Lysol vs. vinegar: The ideological warfare in our kitchen
From our kitchen essentials to the anti-oppression struggle
I live in a queer housing collective of eight people, which was recently embroiled in ideological warfare—all surrounding a bottle of cleaning spray on the kitchen counter. We have had Lysol in that bottle for years, then someone replaced it with apple cider vinegar, then someone swapped the Lysol back in the bottle, only to be replaced by the vinegar yet again.
In the seemingly trivial corners of our shared living spaces, a profound socio-political battle was being waged.
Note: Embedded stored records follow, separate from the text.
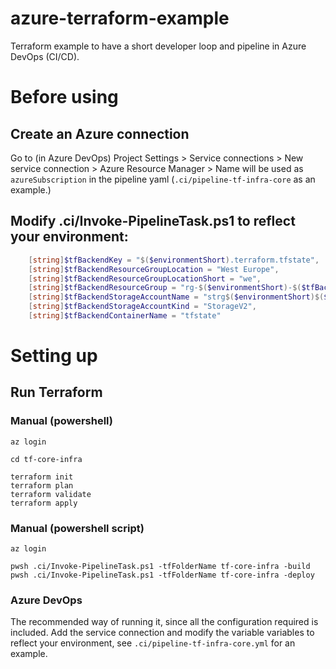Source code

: # azure-terraform-example
Terraform example to have a short developer loop and pipeline in Azure DevOps (CI/CD).

# Before using
## Create an Azure connection
Go to (in Azure DevOps) Project Settings > Service connections > New service connection > Azure Resource Manager > Name will be used as `azureSubscription` in the pipeline yaml (`.ci/pipeline-tf-infra-core` as an example.)

## Modify .ci/Invoke-PipelineTask.ps1 to reflect your environment:
```powershell
    [string]$tfBackendKey = "$($environmentShort).terraform.tfstate",
    [string]$tfBackendResourceGroupLocation = "West Europe",
    [string]$tfBackendResourceGroupLocationShort = "we",
    [string]$tfBackendResourceGroup = "rg-$($environmentShort)-$($tfBackendResourceGroupLocationShort)-tfstate",
    [string]$tfBackendStorageAccountName = "strg$($environmentShort)$($tfBackendResourceGroupLocationShort)tfstate",
    [string]$tfBackendStorageAccountKind = "StorageV2",
    [string]$tfBackendContainerName = "tfstate"
```

# Setting up
## Run Terraform
### Manual (powershell)
```
az login

cd tf-core-infra

terraform init
terraform plan
terraform validate
terraform apply
```

### Manual (powershell script)
```
az login

pwsh .ci/Invoke-PipelineTask.ps1 -tfFolderName tf-core-infra -build
pwsh .ci/Invoke-PipelineTask.ps1 -tfFolderName tf-core-infra -deploy
```

### Azure DevOps
The recommended way of running it, since all the configuration required is included. Add the service connection and modify the variable variables to reflect your environment, see `.ci/pipeline-tf-infra-core.yml` for an example.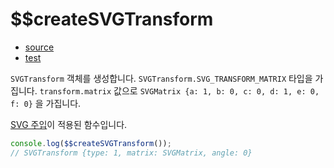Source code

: # \$\$createSVGTransform

- [source](./createSVGTransform.index.js)
- [test](./createSVGTransform.spec.js)

`SVGTransform` 객체를 생성합니다.
`SVGTransform.SVG_TRANSFORM_MATRIX` 타입을 가집니다.
`transform.matrix` 값으로 `SVGMatrix {a: 1, b: 0, c: 0, d: 1, e: 0, f: 0}` 을 가집니다.

[SVG 주입](../../doc/SVG_INJECTION.md)이 적용된 함수입니다.

```javascript
console.log($$createSVGTransform());
// SVGTransform {type: 1, matrix: SVGMatrix, angle: 0}
```

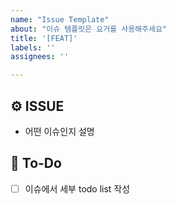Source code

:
 ```yaml
---
name: "Issue Template"
about: "이슈 템플릿은 요거를 사용해주세요"
title: '[FEAT]'
labels: ''
assignees: ''

---
```


## ⚙️ ISSUE
- 어떤 이슈인지 설명


## 📄 To-Do
- [ ] 이슈에서 세부 todo list 작성
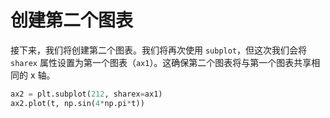 # 创建第二个图表

接下来，我们将创建第二个图表。我们将再次使用 `subplot`，但这次我们会将 `sharex` 属性设置为第一个图表（`ax1`）。这确保第二个图表将与第一个图表共享相同的 x 轴。

```python
ax2 = plt.subplot(212, sharex=ax1)
ax2.plot(t, np.sin(4*np.pi*t))
```
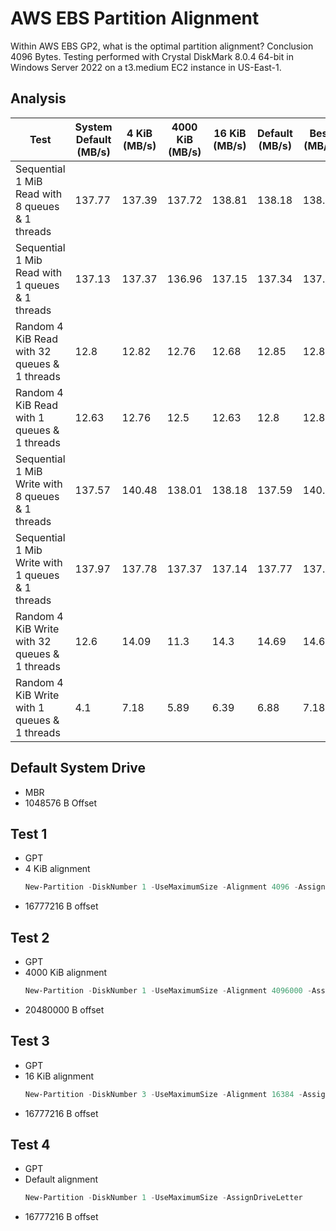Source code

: # AWS EBS Partition Alignment

Within AWS EBS GP2, what is the optimal partition alignment?
Conclusion 4096 Bytes.
Testing performed with Crystal DiskMark 8.0.4 64-bit in Windows Server 2022 on a t3.medium EC2 instance in US-East-1.

## Analysis
| Test | System Default (MB/s) | 4 KiB (MB/s) | 4000 KiB (MB/s) | 16 KiB (MB/s) | Default (MB/s) | Best (MB/s) | Worst (MB/s) | Delta (%) |
| - | - | - | - | - | - | - | - | - |
| Sequential 1 MiB Read with 8 queues & 1 threads | 137.77 | 137.39 | 137.72 | 138.81 | 138.18 | 138.81 | 137.39 | 1 |
| Sequential 1 Mib Read with 1 queues & 1 threads | 137.13 | 137.37 | 136.96 | 137.15 | 137.34 | 137.37 | 136.96 | 0 |
| Random 4 KiB Read with 32 queues & 1 threads | 12.8 | 12.82 | 12.76 | 12.68 | 12.85 | 12.85 | 12.68 | 1 |
| Random 4 KiB Read with 1 queues & 1 threads | 12.63 | 12.76 | 12.5 | 12.63 | 12.8 | 12.8 | 12.5 | 2 |
| Sequential 1 MiB Write with 8 queues & 1 threads | 137.57 | 140.48 | 138.01 | 138.18 | 137.59 | 140.48 | 137.57 | 2 |
| Sequential 1 Mib Write with 1 queues & 1 threads | 137.97 | 137.78 | 137.37 | 137.14 | 137.77 | 137.97 | 137.14 | 1 |
| Random 4 KiB Write with 32 queues & 1 threads | 12.6 | 14.09 | 11.3 | 14.3 | 14.69 | 14.69 | 11.3 | 30 |
| Random 4 KiB Write with 1 queues & 1 threads | 4.1 | 7.18 | 5.89 | 6.39 | 6.88 | 7.18 | 4.1 | 75 |

## Default System Drive
- MBR
- 1048576 B Offset

## Test 1
- GPT
- 4 KiB alignment
    ```powershell
    New-Partition -DiskNumber 1 -UseMaximumSize -Alignment 4096 -AssignDriveLetter
    ```
- 16777216 B offset

## Test 2
- GPT
- 4000 KiB alignment
    ```powershell
    New-Partition -DiskNumber 1 -UseMaximumSize -Alignment 4096000 -AssignDriveLetter
    ```
- 20480000 B offset

## Test 3
- GPT
- 16 KiB alignment
    ```powershell
    New-Partition -DiskNumber 3 -UseMaximumSize -Alignment 16384 -AssignDriveLetter
    ```
- 16777216 B offset

## Test 4
- GPT
- Default alignment
    ```powershell
    New-Partition -DiskNumber 1 -UseMaximumSize -AssignDriveLetter
    ```
- 16777216 B offset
The Lysol versus vinegar debate transcends mere cleaning preferences, reflecting the very fault lines of the global struggles for climate action and self-determination.
Lysol, with, its gleaming branding and corporate-backed promises, represents the deeply entrenched capitalist system that continually sacrifices our planet's health for profit. The same system that, while promising cleanliness, floods our ecosystems with pollutants and fills the pockets of multinational corporations. It kills 99.9 per cent of the germs with sheer brutality, embodying the capitalist machinations that prioritize immediate purification over organic coexistence—neatly packaged in a convenient spray bottle.
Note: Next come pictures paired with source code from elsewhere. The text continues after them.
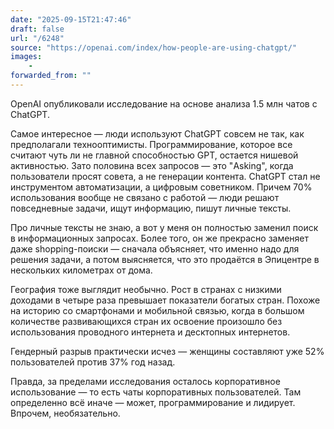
 ```yaml
---
date: "2025-09-15T21:47:46"
draft: false
url: "/6248"
source: "https://openai.com/index/how-people-are-using-chatgpt/"
images:
    -
forwarded_from: ""
---
```


OpenAI опубликовали исследование на основе анализа 1.5 млн чатов с ChatGPT.

Самое интересное — люди используют ChatGPT совсем не так, как предполагали технооптимисты. Программирование, которое все считают чуть ли не главной способностью GPT, остается нишевой активностью. Зато половина всех запросов — это "Asking", когда пользователи просят совета, а не генерации контента. ChatGPT стал не инструментом автоматизации, а цифровым советником. Причем 70% использования вообще не связано с работой — люди решают повседневные задачи, ищут информацию, пишут личные тексты.

Про личные тексты не знаю, а вот у меня он полностью заменил поиск в информационных запросах. Более того, он же прекрасно заменяет даже shopping-поиски — сначала объясняет, что именно надо для решения задачи, а потом выясняется, что это продаётся в Эпицентре в нескольких километрах от дома.

География тоже выглядит необычно. Рост в странах с низкими доходами в четыре раза превышает показатели богатых стран. Похоже на историю со смартфонами и мобильной связью, когда в большом количестве развивающихся стран их освоение произошло без использования проводного интернета и десктопных интернетов.

Гендерный разрыв практически исчез — женщины составляют уже 52% пользователей против 37% год назад. 

Правда, за пределами исследования осталось корпоративное использование — то есть чаты корпоративных пользователей. Там определенно всё иначе — может, программирование и лидирует. Впрочем, необязательно.
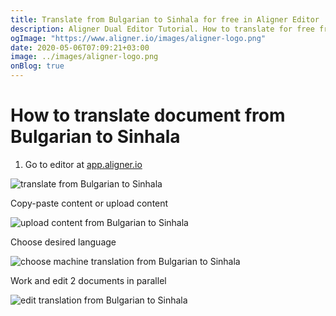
 ```yaml
---
title: Translate from Bulgarian to Sinhala for free in Aligner Editor
description: Aligner Dual Editor Tutorial. How to translate for free from Bulgarian to Sinhala. Aligner is multilingual document management platform. 
ogImage: "https://www.aligner.io/images/aligner-logo.png"
date: 2020-05-06T07:09:21+03:00
image: ../images/aligner-logo.png
onBlog: true
---
```


# How to translate document from Bulgarian to Sinhala

1. Go to editor at [app.aligner.io](https://app.aligner.io "Aligner App web page")

![translate from Bulgarian to Sinhala](../aligner-blank-editor.png "translate from Bulgarian to Sinhala")

Copy-paste content or upload content

![upload content from Bulgarian to Sinhala](../aligner-uploaded-document.png "upload content from Bulgarian to Sinhala")

Choose desired language

![choose machine translation from Bulgarian to Sinhala](../aligner-language-dropdown.png "choose machine translation from Bulgarian to Sinhala")

Work and edit 2 documents in parallel

![edit translation from Bulgarian to Sinhala](../aligner-double-sitded-editor.png "edit translation from Bulgarian to Sinhala")

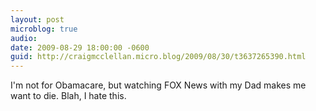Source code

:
 ```yaml
---
layout: post
microblog: true
audio: 
date: 2009-08-29 18:00:00 -0600
guid: http://craigmcclellan.micro.blog/2009/08/30/t3637265390.html
---
```

I'm not for Obamacare, but watching FOX News with my Dad makes me want to die. Blah, I hate this.
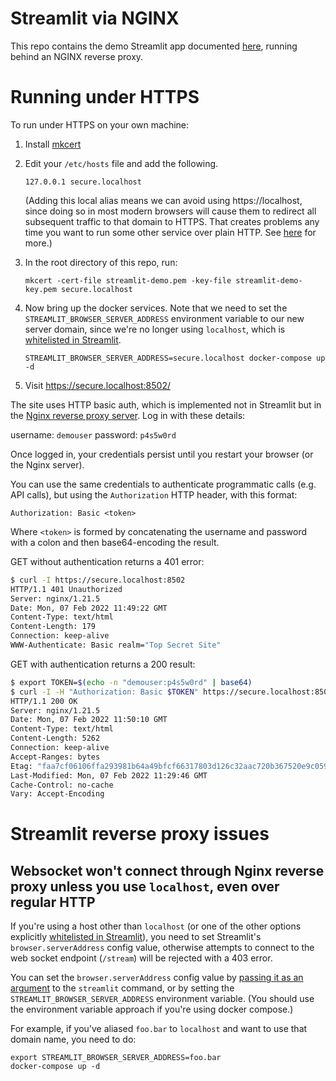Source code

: # Streamlit via NGINX

This repo contains the demo Streamlit app documented [here](https://docs.streamlit.io/library/get-started/create-an-app), running behind an NGINX reverse proxy.

# Running under HTTPS

To run under HTTPS on your own machine:

1. Install [mkcert](https://github.com/FiloSottile/mkcert#installation)
2. Edit your `/etc/hosts` file and add the following.

    ```
    127.0.0.1 secure.localhost
    ```

    (Adding this local alias means we can avoid using https://localhost, since doing so in most modern browsers will cause them to redirect all subsequent traffic to that domain to HTTPS. That creates problems any time you want to run some other service over plain HTTP. See [here](https://stackoverflow.com/q/25277457) for more.)

3. In the root directory of this repo, run:

    ```
    mkcert -cert-file streamlit-demo.pem -key-file streamlit-demo-key.pem secure.localhost
    ```

4. Now bring up the docker services. Note that we need to set the `STREAMLIT_BROWSER_SERVER_ADDRESS` environment variable to our new server domain, since we're no longer using `localhost`, which is [whitelisted in Streamlit](https://github.com/streamlit/streamlit/blob/dd9084523e365e637443ea351eaaaa25f52d8412/lib/streamlit/server/server_util.py#L103).

    ```
    STREAMLIT_BROWSER_SERVER_ADDRESS=secure.localhost docker-compose up -d
    ```

5. Visit https://secure.localhost:8502/

The site uses HTTP basic auth, which is implemented not in Streamlit but in the [Nginx reverse proxy server](http://nginx.org/en/docs/http/ngx_http_auth_basic_module.html). Log in with these details:

username: `demouser`
password: `p4s5w0rd`

Once logged in, your credentials persist until you restart your browser (or the Nginx server).

You can use the same credentials to authenticate programmatic calls (e.g. API calls), but using the `Authorization` HTTP header, with this format:

```
Authorization: Basic <token>
```

Where `<token>` is formed by concatenating the username and password with a colon and then base64-encoding the result.

GET without authentication returns a 401 error:

```sh
$ curl -I https://secure.localhost:8502
HTTP/1.1 401 Unauthorized
Server: nginx/1.21.5
Date: Mon, 07 Feb 2022 11:49:22 GMT
Content-Type: text/html
Content-Length: 179
Connection: keep-alive
WWW-Authenticate: Basic realm="Top Secret Site"
```

GET with authentication returns a 200 result:

```sh
$ export TOKEN=$(echo -n "demouser:p4s5w0rd" | base64)
$ curl -I -H "Authorization: Basic $TOKEN" https://secure.localhost:8502
HTTP/1.1 200 OK
Server: nginx/1.21.5
Date: Mon, 07 Feb 2022 11:50:10 GMT
Content-Type: text/html
Content-Length: 5262
Connection: keep-alive
Accept-Ranges: bytes
Etag: "faa7cf06106ffa293981b64a49bfcf66317803d126c32aac720b367520e9c059303f9690f5a8b796cc740ec094e79d0a61d2cbac1273c5435eddd18c98b19d4e"
Last-Modified: Mon, 07 Feb 2022 11:29:46 GMT
Cache-Control: no-cache
Vary: Accept-Encoding
```

# Streamlit reverse proxy issues

## Websocket won't connect through Nginx reverse proxy unless you use `localhost`, even over regular HTTP

If you're using a host other than `localhost` (or one of the other options explicitly [whitelisted in Streamlit](https://github.com/streamlit/streamlit/blob/dd9084523e365e637443ea351eaaaa25f52d8412/lib/streamlit/server/server_util.py#L101)), you need to set Streamlit's `browser.serverAddress` config value, otherwise attempts to connect to the web socket endpoint (`/stream`) will be rejected with a 403 error.

You can set the `browser.serverAddress` config value by [passing it as an argument](https://docs.streamlit.io/library/advanced-features/configuration) to the `streamlit` command, or by setting the `STREAMLIT_BROWSER_SERVER_ADDRESS` environment variable. (You should use the environment variable approach if you're using docker compose.)

For example, if you've aliased `foo.bar` to `localhost` and want to use that domain name, you need to do:

```
export STREAMLIT_BROWSER_SERVER_ADDRESS=foo.bar
docker-compose up -d
```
On the other side stands vinegar, humble and unpretentious, a symbol of resistance against corporate hegemony. A testament to sustainable choices and the undeniable proof that we don't need multinational conglomerates to dictate our cleanliness norms. The preference for vinegar is a stand against the blind consumerism that's been thrust upon us. It's an act of rebellion, aligning with the worldwide calls for urgent climate action and a break from the chains of profit-driven environmental apathy.
But let's take a moment to pan out from this microcosm of the most important battle in our kitchen’s history and consider the bigger picture. The truth is, while we wrestle with the ideological implications of our kitchen spray bottle, the world faces challenges of an immensely greater magnitude. Our kitchen skirmishes pale in comparison to the global movement for decolonization and immediate action on climate change. It's crucial to remember that, in the grander scheme, the battle over a Lysol bottle or vinegar solution is just that—a bottle in our kitchen where we need a cleaning spray in a housing collective of eight.
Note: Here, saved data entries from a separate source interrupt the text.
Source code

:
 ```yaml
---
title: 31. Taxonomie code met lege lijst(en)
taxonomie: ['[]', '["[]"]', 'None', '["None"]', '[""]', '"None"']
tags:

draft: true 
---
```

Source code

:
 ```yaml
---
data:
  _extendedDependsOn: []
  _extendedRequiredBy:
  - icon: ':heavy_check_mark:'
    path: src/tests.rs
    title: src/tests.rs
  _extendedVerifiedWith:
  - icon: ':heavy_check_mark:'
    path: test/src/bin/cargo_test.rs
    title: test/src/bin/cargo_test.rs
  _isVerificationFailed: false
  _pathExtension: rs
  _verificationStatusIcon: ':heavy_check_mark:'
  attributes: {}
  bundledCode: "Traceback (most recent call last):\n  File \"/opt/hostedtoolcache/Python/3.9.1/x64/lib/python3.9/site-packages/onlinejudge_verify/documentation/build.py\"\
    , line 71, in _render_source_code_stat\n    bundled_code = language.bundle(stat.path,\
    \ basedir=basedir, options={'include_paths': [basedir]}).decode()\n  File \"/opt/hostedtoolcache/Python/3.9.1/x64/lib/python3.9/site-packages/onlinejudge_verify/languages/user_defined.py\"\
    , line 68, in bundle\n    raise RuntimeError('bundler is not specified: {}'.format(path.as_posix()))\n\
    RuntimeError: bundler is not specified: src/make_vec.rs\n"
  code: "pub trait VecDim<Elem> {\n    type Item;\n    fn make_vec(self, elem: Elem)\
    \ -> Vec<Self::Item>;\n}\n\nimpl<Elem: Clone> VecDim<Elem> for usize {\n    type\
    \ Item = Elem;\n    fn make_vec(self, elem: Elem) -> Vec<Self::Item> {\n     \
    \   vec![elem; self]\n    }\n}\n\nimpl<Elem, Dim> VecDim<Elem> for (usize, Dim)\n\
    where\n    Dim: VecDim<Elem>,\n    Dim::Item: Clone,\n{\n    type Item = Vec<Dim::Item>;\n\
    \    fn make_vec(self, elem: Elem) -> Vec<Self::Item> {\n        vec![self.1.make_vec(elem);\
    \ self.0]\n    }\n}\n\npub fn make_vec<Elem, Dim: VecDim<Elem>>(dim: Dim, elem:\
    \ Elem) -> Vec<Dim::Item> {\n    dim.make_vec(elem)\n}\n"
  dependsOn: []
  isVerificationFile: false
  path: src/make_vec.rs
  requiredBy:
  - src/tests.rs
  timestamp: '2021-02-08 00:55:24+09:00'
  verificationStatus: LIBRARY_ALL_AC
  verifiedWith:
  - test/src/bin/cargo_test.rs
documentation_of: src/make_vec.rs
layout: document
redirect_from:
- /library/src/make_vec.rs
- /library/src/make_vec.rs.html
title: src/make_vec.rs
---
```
Enter the two-bottle solution. The agreement is not a grand compromise between two world views, but rather is a gentle reminder of perspective. It nudges us to remember that all eight of us must find the best way to complete chores that accommodate all of our preferences. We can find convergence in our interconnected, often complex realities. While we should certainly remain anchored in our broader convictions, there are moments to select our battles judiciously. History, both within our queer collective and on grander stages, showcases the perils of rigid stances. The two-bottle solution in our shared space is a testament that there is a solution for everything, as long as we’re willing to listen.
I hope that as these two bottles coexist together, they will become a metaphor of our parallel harmonies. Long live our collective and cleanliness.